Would you stay in a 350 years old house? We looked at what other travelers had written, and decided it wasn’t risky. The owner explained that it was not a palace, “We are not royals.” He was very clear about the distinction. “There were only two kings in Marwar,” he explained to The Family, “Jodhpur and Udaipur.” The explanation of the differences between royals and jagirdars, land-holding princes, was a page out of history books. He cannot call the house a haveli either. Those belonged to merchants. He gets around it by repurposing a word which is never used in this context. He calls his place a castle.

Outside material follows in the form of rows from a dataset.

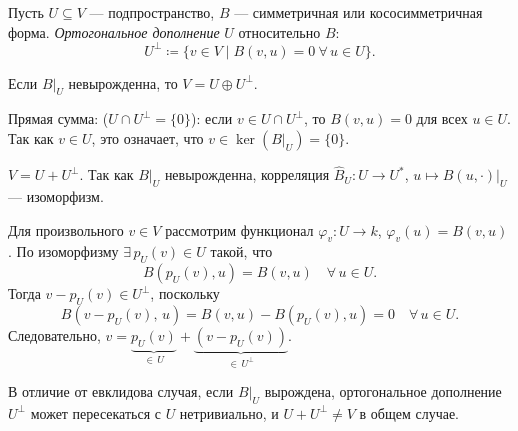 \begin{definition}
    Пусть $U \subseteq V$ --- подпространство, $B$ --- симметричная или кососимметричная форма. \emph{Ортогональное дополнение} $U$ относительно $B$:
    \[
        U^\perp \coloneqq \{v \in V \mid B(v, u) = 0\ \forall\, u \in U\}.
    \]
\end{definition}

\begin{theorem}
    Если $B\big|_U$ невырожденна, то $V = U \oplus U^\perp$.
    \begin{proofsteps}
        \item Прямая сумма: ($U \cap U^\perp = \{0\}$): если $v \in U \cap U^\perp$, то $B(v, u) = 0$ для всех $u \in U$. Так как $v \in U$, это означает, что $v \in \ker(B\big|_U) = \{0\}$.

        \item $V = U + U^\perp$. Так как $B\big|_U$ невырожденна, корреляция $\hat{B}_U\colon U \to U^*$, $u \mapsto B(u, \cdot)\big|_U$ --- изоморфизм.

        Для произвольного $v \in V$ рассмотрим функционал $\varphi_v\colon U \to k$, $\varphi_v(u) = B(v, u)$. По изоморфизму $\exists\, p_U(v) \in U$ такой, что
        \[
            B(p_U(v), u) = B(v, u) \quad \forall\, u \in U.
        \]
        Тогда $v - p_U(v) \in U^\perp$, поскольку
        \[
            B(v - p_U(v),\, u) = B(v, u) - B(p_U(v), u) = 0 \quad \forall\, u \in U.
        \]
        Следовательно, $v = \underbrace{p_U(v)}_{\in\, U} + \underbrace{(v - p_U(v))}_{\in\, U^\perp}$.
    \end{proofsteps}
\end{theorem}


\begin{remark}
    В отличие от евклидова случая, если $B\big|_U$ вырождена, ортогональное дополнение $U^\perp$ может пересекаться с $U$ нетривиально, и $U + U^\perp \neq V$ в общем случае.
\end{remark}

We parked in the forecourt of the property and walked in through a grand door. It was probably built to the proportions of an elephant with a howdah. Royals did visit this place in those early days. Like most such old houses, the building was somewhat haphazard. Different wings had been added on at different times. Photos had shown this place as white with red trim. Now it was a dazzling white. There was a complex explanation. The old man, the owner, was full of stories. It was interesting to sit with him over a drink before dinner.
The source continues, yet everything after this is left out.